Die aktuelle Debatte um einen adäquaten Umgang mit verschiedenen Lernausgangslagen von Schüler*innen im Fremdsprachenunterricht rückt auch die Frage in den Fokus, wie mit Schwächen im Bereich basaler schriftsprachlicher Kompetenzen umgegangen werden kann – meist gefasst unter dem Begriff der „Lese-Rechtschreibschwierigkeiten“ (LRS) (z.B. Burwitz-Melzer et al. 2017). Während für das Englische als Fremdsprache erste Studien vorliegen, die z.B. Interventionsprogramme zur Förderung der Lese- oder Rechtschreibleistungen (vgl.
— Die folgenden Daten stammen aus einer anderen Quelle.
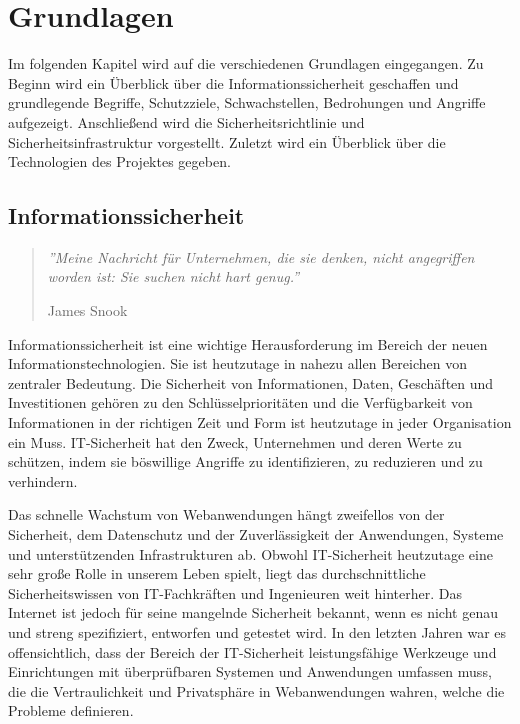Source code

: \chapter{Grundlagen}
\label{chap:k2}

Im folgenden Kapitel wird auf die verschiedenen Grundlagen eingegangen. Zu Beginn wird ein Überblick über die Informationssicherheit geschaffen und grundlegende Begriffe, Schutzziele, Schwachstellen, Bedrohungen und Angriffe aufgezeigt. Anschließend wird die Sicherheitsrichtlinie und Sicherheitsinfrastruktur vorgestellt. Zuletzt wird ein Überblick über die Technologien des Projektes gegeben.

\section{Informationssicherheit}

\begin{quote}
	\emph{''Meine Nachricht für Unternehmen, die sie denken, nicht angegriffen worden ist: Sie suchen nicht hart genug.''}
	\begin{flushright}
		James Snook
	\end{flushright}
\end{quote}

Informationssicherheit ist eine wichtige Herausforderung im Bereich der neuen Informationstechnologien. Sie ist heutzutage in nahezu allen Bereichen von zentraler Bedeutung.  Die Sicherheit von Informationen, Daten, Geschäften und Investitionen gehören zu den Schlüsselprioritäten und die Verfügbarkeit von Informationen in der richtigen Zeit und Form ist heutzutage in jeder Organisation ein Muss. IT-Sicherheit hat den Zweck, Unternehmen und deren Werte zu schützen, indem sie böswillige Angriffe zu identifizieren, zu reduzieren und zu verhindern.

Das schnelle Wachstum von Webanwendungen hängt zweifellos von der Sicherheit, dem Datenschutz und der Zuverlässigkeit der Anwendungen, Systeme und unterstützenden Infrastrukturen ab. Obwohl IT-Sicherheit heutzutage eine sehr große Rolle in unserem Leben spielt, liegt das durchschnittliche Sicherheitswissen von IT-Fachkräften und Ingenieuren weit hinterher. Das Internet ist jedoch für seine mangelnde Sicherheit bekannt, wenn es nicht genau und streng spezifiziert, entworfen und getestet wird. In den letzten Jahren war es offensichtlich, dass der Bereich der IT-Sicherheit leistungsfähige Werkzeuge und Einrichtungen mit überprüfbaren Systemen und Anwendungen umfassen muss, die die Vertraulichkeit und Privatsphäre in Webanwendungen wahren, welche die Probleme definieren\cite[1]{furnell2008securing}.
Gerlach 2013, Gerlach & Lüke 2020) entwickeln und evaluieren, orientieren sich der Französisch- und Spanischunterricht vorrangig an erfahrungsbasierten Empfehlungen zur Unterrichtsgestaltung (z.B. Plötner 2017). Dabei mangelt es – nicht nur für die romanischen Sprachen – an schulbezogener, empirischer Forschung, die an den stattfindenden Fremdsprachenunterricht anknüpft und die Perspektive betroffener Schüler*innen berücksichtigt.

 

In dem Vortrag soll dieses Desiderat aufgegriffen und der Frage nachgegangen werden, wie Schüler*innen mit LRS das Französische als zweite Fremdsprache erlernen. Dabei wird auf Datensätze einer qualitativen Studie zurückgegriffen, die auf Unterrichtsbeobachtungen, der Erfassung von Schreibprodukten und Interviews mit betroffenen Schüler*innen basiert. Anhand ausgewählter Datenauszüge wird diskutiert, wie Lernende mit ihren LRS beim Französischlernen umgehen, welche Schwierigkeiten insbesondere im Bereich des Schreibens bestehen und wie eingesetzte Fördermaßnahmen wirken.